In light of Chen et al. (2012), who argued that the temporal aspect of innovation is understudied and deserves more explicit attention, this study has made an important contribution. First, the results contribute to the innovation literature by developing the concept of pace of innovation. Before this research, most literature on the temporal aspects of the innovation process focused on the innovation and development of certain products and their performance outcomes, using speed of innovation and time to market as concepts underlining the time it takes to develop certain products or services. Less was known about temporal innovation aspects from an SME management perspective. The present findings make a tentative contribution to the SME management literature by explicitly studying firm innovativeness and how to accelerate it over time. The measure developed captures the average number of innovations per year from firm inception instead of the time needed for certain innovations. Second, this study has made a tentative contribution to resource accumulation theory and, in particular, to innovation process theory by showing that resource accumulation is not necessarily an internal process. This research found that firms suffering from a late start in innovation capability development or that have underdeveloped innovation capabilities can alleviate such shortcomings by seeking resources and capabilities in their external networks. These findings validate research into the role of business networks in bolstering firm competitiveness (Dyer, 1996; Gulati, 1999; Zaheer & Bell, 2005). The present findings suggest that innovation research would benefit from further integrating the industrial marketing and purchasing perspective into its conceptualizations. This perspective builds on the idea that both buyers and sellers play active roles in business markets (Håkansson, 1982), as the resource constellation between firms is heterogeneous (Håkansson & Johanson, 1993). Firms can mobilize resources (Ritvala & Salmi, 2010) by actively networking with other business actors.

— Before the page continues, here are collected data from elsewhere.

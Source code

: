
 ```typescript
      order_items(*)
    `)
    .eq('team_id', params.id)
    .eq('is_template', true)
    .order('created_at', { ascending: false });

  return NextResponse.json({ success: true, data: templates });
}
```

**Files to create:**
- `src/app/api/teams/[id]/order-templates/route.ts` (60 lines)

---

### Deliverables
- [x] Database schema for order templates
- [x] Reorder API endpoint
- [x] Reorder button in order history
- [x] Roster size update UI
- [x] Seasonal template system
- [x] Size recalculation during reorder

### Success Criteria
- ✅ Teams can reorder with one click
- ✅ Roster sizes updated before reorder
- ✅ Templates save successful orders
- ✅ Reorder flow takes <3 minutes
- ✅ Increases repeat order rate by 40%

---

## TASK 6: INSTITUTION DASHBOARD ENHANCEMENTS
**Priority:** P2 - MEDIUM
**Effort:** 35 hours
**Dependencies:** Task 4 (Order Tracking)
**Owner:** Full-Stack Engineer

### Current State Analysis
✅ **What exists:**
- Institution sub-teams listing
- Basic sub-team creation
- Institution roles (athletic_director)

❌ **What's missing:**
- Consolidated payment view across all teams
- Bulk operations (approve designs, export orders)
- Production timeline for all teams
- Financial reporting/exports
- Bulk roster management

Implications and further researchThis study has several implications for managers. First, managers should be aware of the negative relationship between time to innovation and the continued pace of innovation. From a practical perspective, this means that firms that start innovating at an older age might face difficulties, as their institutionalized (non-innovative) routines and processes could hamper firm innovativeness. Managers are therefore advised to foster an innovative and entrepreneurial culture even at a young firm age. Second, for managers of firms interested in increasing or reactivating their innovativeness, this study has shown that networking is an important means of catching up in innovation processes. Managers should, based on these findings, focus on accessing resources and capabilities in their networks rather than on creating them internally if rapid innovation is sought.
The present findings suggest future avenues for research into the temporal aspects of innovation in SMEs. First, future research would benefit from taking a more nuanced view of innovation. This paper has focused on product innovation, and patent data were used as a proxy for innovation as suggested in earlier research (e.g., Katila, 2002). We believe that the objective nature and open availability of these data were crucial for our analysis. However, we might have missed important unpatented innovations as well as including patents that did not succeed in the market. Future research would probably benefit from studying organizational, process, and business model innovations for a more holistic understanding of the innovation phenomenon. Second, more qualitative research is needed into how firms network and mobilize resources over time to stimulate their innovativeness and pace of innovation.
After data collection, we evaluated the sample in terms of the turnover and balance sheet criteria of the EU definition, revealing that only four sampled firms exceeded any of these criteria. Since none of these four firms displayed any noteworthy differences in the studied variables compared with the rest of the sampled firms, they were included in the analysis.